Test: change a Variable's value in only one Mode in Figma; re-export; verify only one selector / key changed in code. If both changed, the exporter is collapsing modes.

## Common drift sources

Add these to the Audit checklist's "Engineering-Sync Readiness" category — they are the failure modes to expect.

- **Variable scope mismatch.** A Variable with `ALL_SCOPES` (the default) shows up in property pickers it doesn't belong in. The export pipeline doesn't know the difference; designers will use the wrong token. Fix: set Scopes explicitly via `figma_execute` after creation. See `token-architecture.md`.
- **Renamed Variable not picked up.** Most exporters key by *name*, not ID. A rename = a delete + recreate from the exporter's view. Mitigation: enforce a `rename → run export → review diff` ritual.
- **Mode added in Figma, not propagated.** The exporter only knows about modes it has seen before. New mode = new branch in the output structure. Often forgotten.
- **Hardcoded fallbacks in CSS.** `color: var(--ui-color-primary, #007070);` — the fallback hex *was* the Figma value six months ago. Now the Figma value is `#0a8080` but the fallback is still `#007070` and silently wins when the Variable is undefined. Fix: drop fallbacks, or enforce a CI check that fallbacks match the resolved Variable value.
- **Aliases flattened in export.** Figma supports `--ui-color-primary → primitive/teal/600`. Some exporters resolve the alias and emit only the leaf value, losing the semantic layer. Fix: emit both or document the choice explicitly.
- **Manual edits to the generated file.** Someone tweaks `tokens.css` directly. Next export overwrites it. Fix: top-of-file banner saying `/* AUTO-GENERATED — do not edit. Source: Figma Variables. */` and a CI check that the file is committed unchanged after a fresh export.

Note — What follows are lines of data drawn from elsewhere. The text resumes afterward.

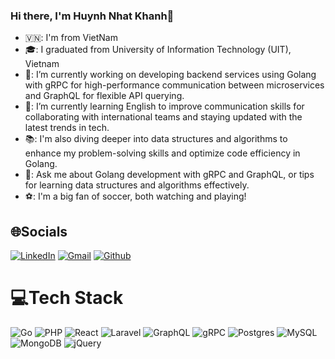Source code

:### Hi there, I'm Huynh Nhat Khanh👋
- 🇻🇳: I'm from VietNam
- 🎓: I graduated from University of Information Technology (UIT), Vietnam
- 🔭: I’m currently working on developing backend services using Golang with gRPC for high-performance communication between microservices and GraphQL for flexible API querying.
- 🌱: I’m currently learning English to improve communication skills for collaborating with international teams and staying updated with the latest trends in tech.
- 📚: I'm also diving deeper into data structures and algorithms to enhance my problem-solving skills and optimize code efficiency in Golang.
- 💬: Ask me about Golang development with gRPC and GraphQL, or tips for learning data structures and algorithms effectively.
- ⚽️: I'm a big fan of soccer, both watching and playing!

## 🌐Socials
[![LinkedIn](https://img.shields.io/badge/LinkedIn-%230077B5.svg?logo=linkedin&logoColor=white)](https://linkedin.com/in/khanhhuynhnhat/)
[![Gmail](https://img.shields.io/badge/Gmail-%23D14836.svg?logo=gmail&logoColor=white)](mailto:khanhhuynh28082000@gmail.com)
[![Github](https://img.shields.io/badge/GitHub-%23121011.svg?logo=github&logoColor=white)](https://github.com/huynhnhatkhanh) 

# 💻Tech Stack
![Go](https://img.shields.io/badge/go-%2300ADD8.svg?style=for-the-badge&logo=go&logoColor=white) 
![PHP](https://img.shields.io/badge/php-%23777BB4.svg?style=for-the-badge&logo=php&logoColor=white) 
![React](https://img.shields.io/badge/react-%2361DAFB.svg?style=for-the-badge&logo=react&logoColor=white)
![Laravel](https://img.shields.io/badge/laravel-%23FF2D20.svg?style=for-the-badge&logo=laravel&logoColor=white) 
![GraphQL](https://img.shields.io/badge/-GraphQL-E10098?style=for-the-badge&logo=graphql&logoColor=white)
![gRPC](https://img.shields.io/badge/-gRPC-000000?style=for-the-badge&logo=grpc&logoColor=white)
![Postgres](https://img.shields.io/badge/postgres-%23316192.svg?style=for-the-badge&logo=postgresql&logoColor=white) 
![MySQL](https://img.shields.io/badge/mysql-%2300f.svg?style=for-the-badge&logo=mysql&logoColor=white) 
![MongoDB](https://img.shields.io/badge/MongoDB-%234ea94b.svg?style=for-the-badge&logo=mongodb&logoColor=white) 
![jQuery](https://img.shields.io/badge/jquery-%230769AD.svg?style=for-the-badge&logo=jquery&logoColor=white)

## Project-level notes for this Atelier UI repo

The Atelier UI workspace currently maintains tokens in two places:

- **Figma:** `Atelier UI` file (key `QMnDD8uZQPldPrlCwZZ58T`) → `UI Tokens` Variable Collection with `Light` and `Dark` modes.
- **Code:** `libs/{angular,react,vue}/src/styles/tokens.css` (one CSS file per framework, currently kept in sync manually). `docs/src/styles/tokens.css` re-imports from the React copy.

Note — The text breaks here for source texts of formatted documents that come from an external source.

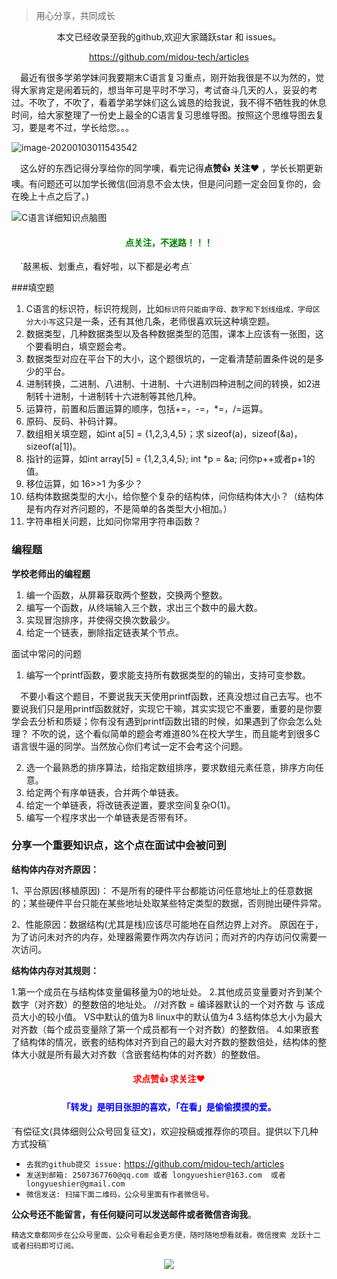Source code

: > 用心分享，共同成长
>



<p align="center">本文已经收录至我的github,欢迎大家踊跃star 和 issues。</p>
<p align="center"><a  href="https://github.com/midou-tech/articles" target="_blank">https://github.com/midou-tech/articles</a></p>
&emsp;最近有很多学弟学妹问我要期末C语言复习重点，刚开始我很是不以为然的，觉得大家肯定是闹着玩的，想当年可是平时不学习，考试奋斗几天的人，妥妥的考过。不吹了，不吹了，看着学弟学妹们这么诚恳的给我说，我不得不牺牲我的休息时间，给大家整理了一份史上最全的C语言复习思维导图。按照这个思维导图去复习，要是考不过，学长给您。。。

![image-20200103011543542](https://tva1.sinaimg.cn/large/006tNbRwly1gaiq04k0p3j30wq0digmt.jpg)



&emsp;这么好的东西记得分享给你的同学噢，看完记得**点赞👍**  **关注❤️**  ，学长长期更新噢。有问题还可以加学长微信(回消息不会太快，但是问问题一定会回复你的，会在晚上十点之后了。)

![C语言详细知识点脑图](https://tva1.sinaimg.cn/large/006tNbRwly1gaiq8nycm4j30u01dlaqs.jpg)

<p><h4   style="color:green;text-align:center">点关注，不迷路！！！</h4></p>
&emsp;`敲黑板、划重点，看好啦，以下都是必考点`

###填空题

1. C语言的标识符，标识符规则，比如`标识符只能由字母、数字和下划线组成，字母区分大小写`这只是一条，还有其他几条，老师很喜欢玩这种填空题。
2. 数据类型，几种数据类型以及各种数据类型的范围，课本上应该有一张图，这个要看明白，填空题会考。
3. 数据类型对应在平台下的大小，这个题很坑的，一定看清楚前置条件说的是多少的平台。
4. 进制转换，二进制、八进制、十进制、十六进制四种进制之间的转换，如2进制转十进制，十进制转十六进制等其他几种。
5. 运算符，前置和后置运算的顺序，包括+=，-=，*=，/=运算。
6. 原码、反码、补码计算。
7. 数组相关填空题，如int a[5] = {1,2,3,4,5}；求 sizeof(a)，sizeof(&a)，sizeof(a[1])。
8. 指针的运算，如int array[5] = {1,2,3,4,5}; int \*p = &a; 问你p++或者p+1的值。
9. 移位运算，如 16>>1  为多少？
10. 结构体数据类型的大小，给你整个复杂的结构体，问你结构体大小？（结构体是有内存对齐问题的，不是简单的各类型大小相加。）
11. 字符串相关问题，比如问你常用字符串函数？

### 编程题

**学校老师出的编程题**

1. 编一个函数，从屏幕获取两个整数，交换两个整数。
2. 编写一个函数，从终端输入三个数，求出三个数中的最大数。
3. 实现冒泡排序，并使得交换次数最少。
4. 给定一个链表，删除指定链表某个节点。

面试中常问的问题

1. 编写一个printf函数，要求能支持所有数据类型的的输出，支持可变参数。

&emsp;不要小看这个题目，不要说我天天使用printf函数，还真没想过自己去写。也不要说我们只是用printf函数就好，实现它干嘛，其实实现它不重要，重要的是你要学会去分析和质疑；你有没有遇到printf函数出错的时候，如果遇到了你会怎么处理？  不吹的说，这个看似简单的题会考难道80%在校大学生，而且能考到很多C语言很牛逼的同学。当然放心你们考试一定不会考这个问题。

2. 选一个最熟悉的排序算法，给指定数组排序，要求数组元素任意，排序方向任意。
3. 给定两个有序单链表，合并两个单链表。
4. 给定一个单链表，将改链表逆置，要求空间复杂O(1)。
5. 编写一个程序求出一个单链表是否带有环。



### 分享一个重要知识点，这个点在面试中会被问到

**结构体内存对齐原因：**

1、平台原因(移植原因)：
不是所有的硬件平台都能访问任意地址上的任意数据的；某些硬件平台只能在某些地址处取某些特定类型的数据，否则抛出硬件异常。

2、性能原因：数据结构(尤其是栈)应该尽可能地在自然边界上对齐。
原因在于，为了访问未对齐的内存，处理器需要作两次内存访问；而对齐的内存访问仅需要一次访问。

**结构体内存对其规则：**

1.第一个成员在与结构体变量偏移量为0的地址处。
2.其他成员变量要对齐到某个数字（对齐数）的整数倍的地址处。
    //对齐数 = 编译器默认的一个对齐数 与 该成员大小的较小值。
    VS中默认的值为8
    linux中的默认值为4
3.结构体总大小为最大对齐数（每个成员变量除了第一个成员都有一个对齐数）的整数倍。
4.如果嵌套了结构体的情况，嵌套的结构体对齐到自己的最大对齐数的整数倍处，结构体的整体大小就是所有最大对齐数（含嵌套结构体的对齐数）的整数倍。

<p><h4   style="color:red;text-align:center">求点赞👍  求关注❤️ </h4></p>
<p><h4   style="color:blue;text-align:center">「转发」是明目张胆的喜欢，「在看」是偷偷摸摸的爱。</h4></p>
`有偿征文(具体细则公众号回复征文)，欢迎投稿或推荐你的项目。提供以下几种方式投稿`

- `去我的github提交 issue:` https://github.com/midou-tech/articles
- `发送到邮箱: 2507367760@qq.com 或者 longyueshier@163.com  或者 longyueshier@gmail.com`
- `微信发送: 扫描下面二维码，公众号里面有作者微信号。`

**公众号还不能留言，有任何疑问可以发送邮件或者微信咨询我**。

`精选文章都同步在公众号里面，公众号看起会更方便，随时随地想看就看。微信搜索 龙跃十二 或者扫码即可订阅。`

<p align="center"><image src="https://tva1.sinaimg.cn/large/006tNbRwly1gajt6oiqwmj30p00dw79g.jpg" ></image></p>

State of sync at time of writing: manually maintained. Figma was bootstrapped from the original code-side tokens; ongoing changes happen on whichever side the contributor is in, with PR review as the reconciliation point. This works because the change rate is low (token additions are rare) — but it is the "very small scale" case from §1, and will need formalization the moment that changes.

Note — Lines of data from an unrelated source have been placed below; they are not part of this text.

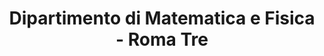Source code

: ---
title: "Dipartimento di Matematica e Fisica - Roma Tre"
address: "Via della Vasca Navale, 84, Roma"
type: "Universitá" 
lat: "41.85674020629887"
lng: "12.467169916246624"
image: "images/locations/dip_fisica1_compr.webp"
website: "https://matematicafisica.uniroma3.it/"
draft: true
---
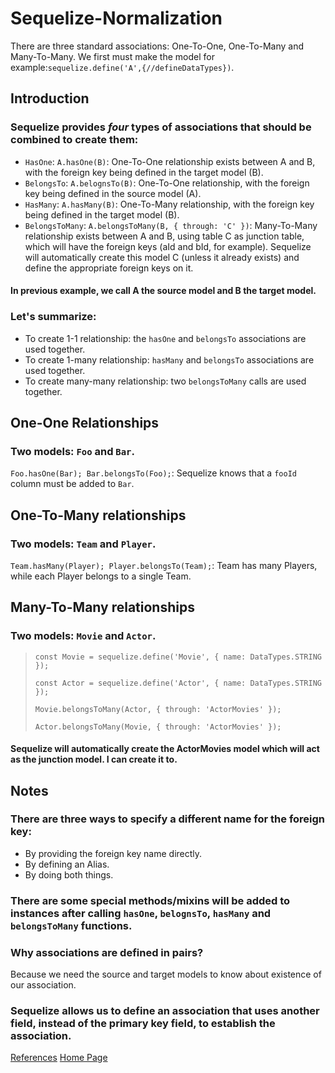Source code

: # Sequelize-Normalization

There are three standard associations: One-To-One, One-To-Many and Many-To-Many.
We first must make the model for example:`sequelize.define('A',{//defineDataTypes})`.

## Introduction

### Sequelize provides *four* types of associations that should be combined to create them:
- `HasOne`: `A.hasOne(B)`: One-To-One relationship exists between A and B, with the foreign key being defined in the target model (B).
- `BelongsTo`: `A.belognsTo(B)`: One-To-One relationship, with the foreign key being defined in the source model (A).
- `HasMany`: `A.hasMany(B)`: One-To-Many relationship, with the foreign key being defined in the target model (B).
- `BelongsToMany`: `A.belongsToMany(B, { through: 'C' })`: Many-To-Many relationship exists between A and B, using table C as junction table, which will have the foreign keys (aId and bId, for example). 
Sequelize will automatically create this model C (unless it already exists) and define the appropriate foreign keys on it.

#### In previous example, we call A the **source** model and B the **target** model.

### Let's summarize:
- To create 1-1 relationship: the `hasOne` and `belongsTo` associations are used together.
- To create 1-many relationship: `hasMany` and `belongsTo` associations are used together.
- To create many-many relationship: two `belongsToMany` calls are used together.

## One-One Relationships
### Two models: `Foo` and `Bar`.
`Foo.hasOne(Bar); Bar.belongsTo(Foo);`: Sequelize knows that a `fooId` column must be added to `Bar`.

## One-To-Many relationships
### Two models: `Team` and `Player`. 
`Team.hasMany(Player); Player.belongsTo(Team);`: Team has many Players, while each Player belongs to a single Team.

## Many-To-Many relationships
### Two models: `Movie` and `Actor`.
> `const Movie = sequelize.define('Movie', { name: DataTypes.STRING });`
> 
> `const Actor = sequelize.define('Actor', { name: DataTypes.STRING });`
> 
> `Movie.belongsToMany(Actor, { through: 'ActorMovies' });`
> 
> `Actor.belongsToMany(Movie, { through: 'ActorMovies' });`
#### Sequelize will automatically create the ActorMovies model which will act as the junction model. I can create it to.

## Notes
### There are three ways to specify a different name for the foreign key:
- By providing the foreign key name directly.
- By defining an Alias.
- By doing both things.
### There are some special methods/mixins will be added to instances after calling `hasOne`, `belognsTo`, `hasMany` and `belongsToMany` functions.
### Why associations are defined in pairs?
Because we need the source and target models to know about existence of our association.
### Sequelize allows us to define an association that uses another field, instead of the primary key field, to establish the association.

[References](https://sequelize.org/docs/v6/core-concepts/assocs/)
[Home Page](./README.md)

When that day comes, the recommended path is approach **#4 (custom export via figma-console-mcp)** because:

- The token shape is straightforward (3-tier semantic, two modes, ~140 variables) — Style Dictionary's transformation layer is overkill.
- Three CSS files to write per export, all near-identical (the React copy is the master, Angular/Vue mirror it). A 50-LOC script handles this.
- A CI check that runs the export and fails on drift fits the existing `tools/scripts/check-*.js` family naturally.

Until then: any token change must update Figma + all three `tokens.css` files explicitly, and the PR description should call out which side was the source.